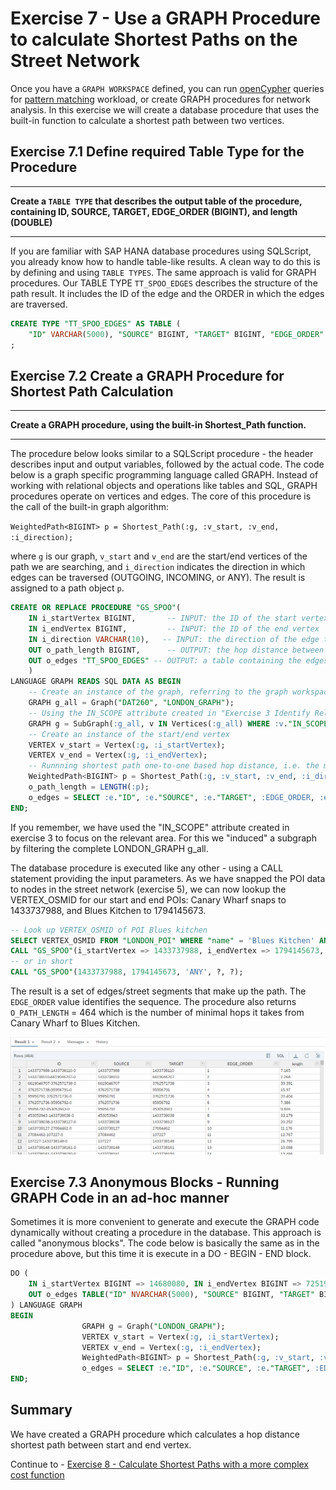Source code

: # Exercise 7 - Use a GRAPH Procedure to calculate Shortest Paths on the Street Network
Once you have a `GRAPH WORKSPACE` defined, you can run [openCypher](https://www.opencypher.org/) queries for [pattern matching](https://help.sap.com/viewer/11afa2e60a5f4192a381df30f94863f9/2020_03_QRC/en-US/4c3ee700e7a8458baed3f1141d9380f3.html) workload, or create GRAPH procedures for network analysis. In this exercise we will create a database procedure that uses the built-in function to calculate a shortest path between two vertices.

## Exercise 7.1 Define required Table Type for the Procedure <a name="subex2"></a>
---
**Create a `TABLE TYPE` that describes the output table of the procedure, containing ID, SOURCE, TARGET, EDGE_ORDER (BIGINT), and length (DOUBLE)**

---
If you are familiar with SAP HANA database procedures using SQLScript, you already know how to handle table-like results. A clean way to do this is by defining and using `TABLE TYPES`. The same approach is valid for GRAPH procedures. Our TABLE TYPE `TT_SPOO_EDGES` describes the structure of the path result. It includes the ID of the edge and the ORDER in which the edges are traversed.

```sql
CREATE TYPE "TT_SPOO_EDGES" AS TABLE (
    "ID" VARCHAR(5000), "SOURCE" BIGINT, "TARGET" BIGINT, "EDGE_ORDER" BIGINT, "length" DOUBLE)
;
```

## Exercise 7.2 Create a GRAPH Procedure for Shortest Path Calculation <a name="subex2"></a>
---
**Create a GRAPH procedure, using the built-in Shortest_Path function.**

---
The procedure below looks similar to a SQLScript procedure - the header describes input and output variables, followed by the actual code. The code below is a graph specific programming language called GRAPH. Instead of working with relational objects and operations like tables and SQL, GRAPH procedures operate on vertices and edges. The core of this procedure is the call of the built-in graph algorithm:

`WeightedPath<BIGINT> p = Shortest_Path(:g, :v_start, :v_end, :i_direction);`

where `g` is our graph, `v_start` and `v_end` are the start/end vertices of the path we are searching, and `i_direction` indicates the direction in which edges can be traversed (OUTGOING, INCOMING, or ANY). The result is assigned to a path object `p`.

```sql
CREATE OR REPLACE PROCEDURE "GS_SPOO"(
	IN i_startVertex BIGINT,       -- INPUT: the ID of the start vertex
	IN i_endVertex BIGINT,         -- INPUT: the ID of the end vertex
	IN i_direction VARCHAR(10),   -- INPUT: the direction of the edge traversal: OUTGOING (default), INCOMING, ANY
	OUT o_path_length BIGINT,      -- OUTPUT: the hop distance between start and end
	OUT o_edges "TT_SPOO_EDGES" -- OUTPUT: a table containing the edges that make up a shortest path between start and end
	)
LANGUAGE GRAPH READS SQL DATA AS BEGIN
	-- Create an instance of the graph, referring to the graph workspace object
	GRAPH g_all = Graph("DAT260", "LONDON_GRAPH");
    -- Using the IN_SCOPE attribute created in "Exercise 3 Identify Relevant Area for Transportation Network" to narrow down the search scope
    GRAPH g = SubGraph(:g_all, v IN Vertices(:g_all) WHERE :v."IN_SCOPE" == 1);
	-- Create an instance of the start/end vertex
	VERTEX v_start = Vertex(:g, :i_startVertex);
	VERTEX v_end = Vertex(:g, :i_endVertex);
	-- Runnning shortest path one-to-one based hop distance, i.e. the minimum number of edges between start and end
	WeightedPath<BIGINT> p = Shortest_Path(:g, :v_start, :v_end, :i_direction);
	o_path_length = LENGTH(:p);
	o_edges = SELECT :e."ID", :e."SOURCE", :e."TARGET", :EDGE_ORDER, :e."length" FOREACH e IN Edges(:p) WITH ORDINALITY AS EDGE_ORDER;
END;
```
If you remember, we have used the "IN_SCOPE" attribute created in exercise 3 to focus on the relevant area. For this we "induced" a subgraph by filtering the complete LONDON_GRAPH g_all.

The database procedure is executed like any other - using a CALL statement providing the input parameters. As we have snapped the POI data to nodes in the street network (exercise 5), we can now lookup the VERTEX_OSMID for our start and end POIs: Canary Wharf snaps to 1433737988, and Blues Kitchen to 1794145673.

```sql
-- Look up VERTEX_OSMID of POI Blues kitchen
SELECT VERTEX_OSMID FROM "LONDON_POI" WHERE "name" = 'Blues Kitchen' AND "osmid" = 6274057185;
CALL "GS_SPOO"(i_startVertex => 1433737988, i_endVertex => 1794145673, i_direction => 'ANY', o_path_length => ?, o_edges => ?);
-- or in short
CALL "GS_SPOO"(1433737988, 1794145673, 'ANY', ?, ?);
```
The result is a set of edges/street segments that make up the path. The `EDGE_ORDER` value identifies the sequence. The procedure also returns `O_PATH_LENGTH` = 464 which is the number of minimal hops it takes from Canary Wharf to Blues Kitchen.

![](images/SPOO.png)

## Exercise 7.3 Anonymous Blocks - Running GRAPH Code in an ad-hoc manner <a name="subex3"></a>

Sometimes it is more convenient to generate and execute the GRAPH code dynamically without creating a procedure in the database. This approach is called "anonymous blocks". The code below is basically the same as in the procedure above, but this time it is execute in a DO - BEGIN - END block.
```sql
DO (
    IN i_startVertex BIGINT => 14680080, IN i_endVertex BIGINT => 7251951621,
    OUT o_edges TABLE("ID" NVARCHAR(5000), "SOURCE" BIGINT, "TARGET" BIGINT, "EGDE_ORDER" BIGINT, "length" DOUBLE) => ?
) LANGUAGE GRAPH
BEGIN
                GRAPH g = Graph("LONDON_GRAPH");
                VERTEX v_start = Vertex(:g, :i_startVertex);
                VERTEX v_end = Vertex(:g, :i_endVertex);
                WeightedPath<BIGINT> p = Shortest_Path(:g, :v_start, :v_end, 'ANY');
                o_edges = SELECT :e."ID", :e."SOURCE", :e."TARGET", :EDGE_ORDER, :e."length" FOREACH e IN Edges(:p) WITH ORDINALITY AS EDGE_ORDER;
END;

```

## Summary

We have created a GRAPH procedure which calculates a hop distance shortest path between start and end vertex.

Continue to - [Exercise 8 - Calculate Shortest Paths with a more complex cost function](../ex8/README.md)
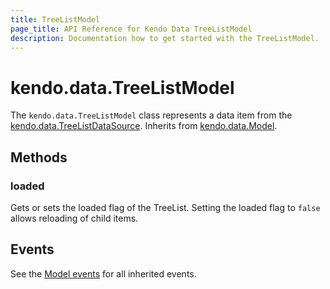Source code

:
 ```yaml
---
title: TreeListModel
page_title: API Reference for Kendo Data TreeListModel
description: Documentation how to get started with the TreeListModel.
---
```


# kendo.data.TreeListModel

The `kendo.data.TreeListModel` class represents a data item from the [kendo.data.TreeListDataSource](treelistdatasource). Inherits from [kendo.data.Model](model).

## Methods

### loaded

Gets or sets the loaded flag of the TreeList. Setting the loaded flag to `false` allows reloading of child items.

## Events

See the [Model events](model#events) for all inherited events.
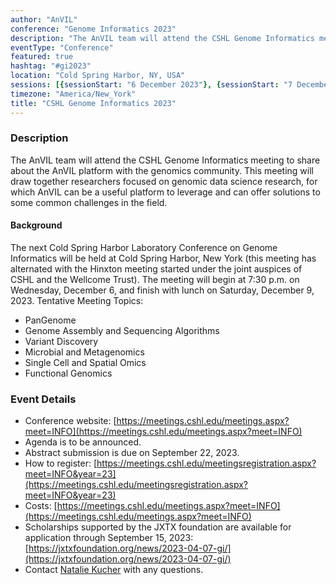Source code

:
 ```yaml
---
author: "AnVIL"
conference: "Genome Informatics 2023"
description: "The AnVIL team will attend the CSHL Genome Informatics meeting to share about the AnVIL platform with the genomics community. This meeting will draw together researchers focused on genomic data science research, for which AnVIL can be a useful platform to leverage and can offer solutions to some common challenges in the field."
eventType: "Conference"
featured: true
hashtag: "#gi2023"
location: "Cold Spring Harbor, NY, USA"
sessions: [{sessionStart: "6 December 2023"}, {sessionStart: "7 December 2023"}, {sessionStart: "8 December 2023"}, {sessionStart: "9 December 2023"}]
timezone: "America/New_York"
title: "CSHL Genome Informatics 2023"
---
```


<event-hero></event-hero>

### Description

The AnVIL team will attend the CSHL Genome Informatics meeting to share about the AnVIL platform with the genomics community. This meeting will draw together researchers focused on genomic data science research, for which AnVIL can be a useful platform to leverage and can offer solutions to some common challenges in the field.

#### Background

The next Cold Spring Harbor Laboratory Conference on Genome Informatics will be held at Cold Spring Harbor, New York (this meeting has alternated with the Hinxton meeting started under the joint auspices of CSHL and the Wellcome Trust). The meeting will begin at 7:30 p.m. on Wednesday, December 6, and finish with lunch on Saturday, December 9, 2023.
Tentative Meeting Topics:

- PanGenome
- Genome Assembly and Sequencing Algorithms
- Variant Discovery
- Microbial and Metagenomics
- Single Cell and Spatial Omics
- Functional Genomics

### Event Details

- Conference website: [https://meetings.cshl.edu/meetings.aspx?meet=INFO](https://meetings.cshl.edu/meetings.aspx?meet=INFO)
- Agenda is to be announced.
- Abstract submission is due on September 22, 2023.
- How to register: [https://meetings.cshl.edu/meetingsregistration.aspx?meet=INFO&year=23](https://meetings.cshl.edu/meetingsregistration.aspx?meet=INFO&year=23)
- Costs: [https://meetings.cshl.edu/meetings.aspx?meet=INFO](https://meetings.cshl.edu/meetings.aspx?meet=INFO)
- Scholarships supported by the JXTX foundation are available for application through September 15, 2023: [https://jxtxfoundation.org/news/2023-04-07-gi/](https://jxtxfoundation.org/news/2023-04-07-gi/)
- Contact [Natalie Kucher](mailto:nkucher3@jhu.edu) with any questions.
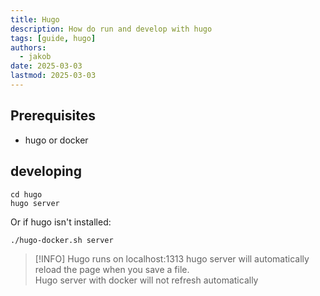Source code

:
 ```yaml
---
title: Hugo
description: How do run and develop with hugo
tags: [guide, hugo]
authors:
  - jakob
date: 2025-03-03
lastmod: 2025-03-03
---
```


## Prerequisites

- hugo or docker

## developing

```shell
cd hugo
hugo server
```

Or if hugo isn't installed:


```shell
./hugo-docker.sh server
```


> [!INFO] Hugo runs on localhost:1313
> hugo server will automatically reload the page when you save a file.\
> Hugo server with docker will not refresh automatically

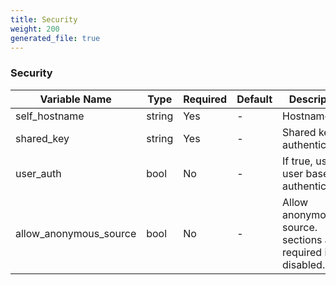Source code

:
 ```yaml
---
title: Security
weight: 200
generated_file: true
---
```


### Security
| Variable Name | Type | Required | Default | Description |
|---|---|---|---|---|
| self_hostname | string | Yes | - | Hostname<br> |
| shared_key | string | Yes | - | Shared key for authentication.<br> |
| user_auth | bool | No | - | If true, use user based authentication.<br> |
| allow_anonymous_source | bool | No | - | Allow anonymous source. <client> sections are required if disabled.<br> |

— WHAT THE EXERCISE ASKS —
What lines in the material above include "string"? Copy every one of them.

— TASK ANSWER —
| self_hostname | string | Yes | - | Hostname<br> |
| shared_key | string | Yes | - | Shared key for authentication.<br> |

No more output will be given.